While plugins aren't the first tool I reach for when looking at how to provide reusable functionality in a build server, I have written several plugins for both Jenkins and TeamCity. Overall, I don't think Jenkins/TeamCity's model of having plugins run in-process is a good one, and it leads to most of the problems people have with them (although TeamCity is much better here: Jenkins basically exposes most of its guts to plugins which makes keeping the API stable virtually impossible, while TeamCity has APIs specifically designed for plugins that they've been able to keep stable very effectively) A model where a plugin was just a Docker container that communicated with the build server through some defined APIs, combined with some way for it to attach UI elements to a build that could then call back into the plugin would be much nicer. This seems to be more like what Drone is doing, but haven't played around a lot with that.
I think Gitlab has a strong philosophy of wanting to build out everything that anyone will ever need, all nicely integrated, and that's a great ideal. I think in practice, it's REALLY hard to be all things to all people. People have existing systems and/or weird use cases that it just doesn't make sense to handle all of, and plugins are a useful tool in addressing that.
If you work at gitlab, you can download the free version of TeamCity on their website. Setup a few projects and it will be obvious what it does better.
You may want to try a C#, java, python and a go projects to see the differences, with slaves on Windows and Linux. There are some pretty tight integrations for some of these.
* Broken base Ubuntu images being recommended by Atlassian as the default for agent Image configuration, only to be fixed to a usable state months later;
* Being generally years behind other CI tools, even the traditional ones;
* Data exports corrupting themselves despite apparently succeeding, blocking migrations after upgrades or server changes;
* The official documentation somewhere recommending copying across password hashes directly for setting up new admin for a migration, but I can't find this anymore so they've hopefully improved the process and documentation for this;
* A bug in an earlier version in which a strange combination of error cases in an Elastic Bamboo image configuration could spam EC2 instances in a constant loop, which we thankfully spotted before it ate through our AWS bill;
* No clear messaging from Atlassian about how the future of Bamboo compares to Pipelines. The official line seems to be that Bamboo is for highly custom setups who want to host their CI themselves, but you get the impression from to the slow pace of development that they're slowly dropping it in favour of Pipelines. I'd rather they be honest about it if that is the case.

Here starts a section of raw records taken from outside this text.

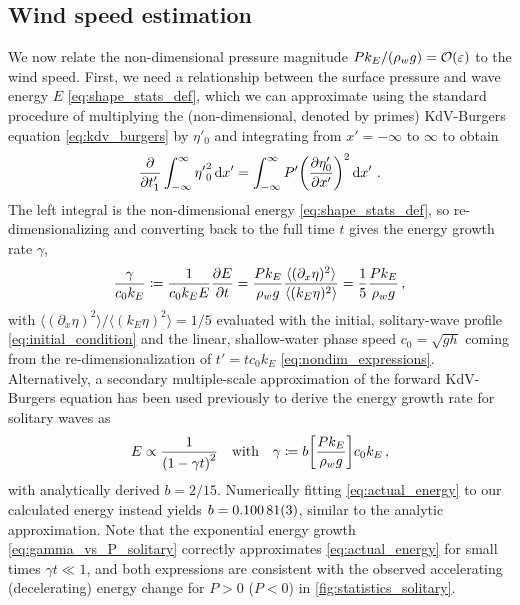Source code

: \documentclass{jfm}
\renewcommand*{\epsilon}{\varepsilon}
\begin{document}
\subsection{\label{sec:press_mag} Wind speed estimation}
We now relate the non-dimensional pressure magnitude $P k_E/(\rho_w g) =
\order{\epsilon}$ to the wind speed.
First, we need a relationship between the surface pressure and wave
energy $E$ \cref{eq:shape_stats_def}, which we can approximate using the
standard procedure \citep[\eg][]{mei2005nonlinear} of multiplying the
(non-dimensional, denoted by primes) KdV-Burgers equation
\cref{eq:kdv_burgers} by $\eta'_0$ and integrating from $x'=-\infty$ to
$\infty$ to obtain
\begin{equation}
  \pdv{t'_1} \int_{-\infty}^{\infty} {\eta'}_0^2 \dd{x'}
  = \int_{-\infty}^{\infty} P' \pqty{\pdv{\eta'_0}{x'}}^2
  \dd{x'} \,.
  \label{eq:energy_nondim}
\end{equation}
The left integral is the non-dimensional energy
\cref{eq:shape_stats_def}, so re-dimensionalizing and converting back to
the full time $t$ gives the energy growth rate $\gamma$,
\begin{equation}
  \frac{\gamma}{c_0 k_E} \coloneqq
  \frac{1}{c_0 k_E E} \pdv{E}{t}
  = \frac{P k_E}{\rho_w g} \frac{\langle (\partial_x \eta)^2 \rangle}
    {\langle (k_E \eta)^2 \rangle}
  = \frac{1}{5} \frac{P k_E}{\rho_w g}
  \,,
  \label{eq:gamma_vs_P_solitary}
\end{equation}
with $\langle (\partial_x \eta)^2 \rangle / \langle (k_E \eta)^2 \rangle
= 1/5$ evaluated with the initial, solitary-wave profile
\cref{eq:initial_condition} and the linear, shallow-water phase speed
$c_0 = \sqrt{gh}$ coming from the re-dimensionalization of $t' = t c_0
k_E$ \cref{eq:nondim_expressions}.
Alternatively, a secondary multiple-scale approximation of the
forward KdV-Burgers equation has been used previously to derive
the energy growth rate for solitary waves as~\citep{zdyrski2019effects}
\begin{equation}
  E \propto \frac{1}{\pqty{1 - \gamma t}^2}
  \qq{with}
  \gamma \coloneqq b \bqty{\frac{P k_E}{\rho_w g}} c_0 k_E
  \,,
  \label{eq:actual_energy}
\end{equation}
with analytically derived $b = 2/15$.
Numerically fitting \cref{eq:actual_energy} to our calculated energy
instead yields $b = \num{0.10081 \pm 0.00003}$, similar to the analytic
approximation.
Note that the exponential energy growth \cref{eq:gamma_vs_P_solitary}
correctly approximates \cref{eq:actual_energy} for small times $\gamma t
\ll 1$, and both expressions are consistent with the observed
accelerating (decelerating) energy change for $P>0$ ($P<0$) in
\cref{fig:statistics_solitary}.
\end{document}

Those are just the problems I can think of from the top of my head, anyway.
I agree. I used TeamCity and liked it. It was like Jenkins, but easier to setup, less messy and just worked for what we needed it. It was worth paying every penny for it.
We use Teamcity even though we have Gitlab for source control. Teamcity has worked for years which we needed. Don't know if we ever will switch to Gitlab for CI.
On the other hand there is Bamboo from Atlassian. https://www.atlassian.com/software/bamboo
I really don't understand this mentality of there is no better tools when there are better tools than jenkins and they've been around for a while.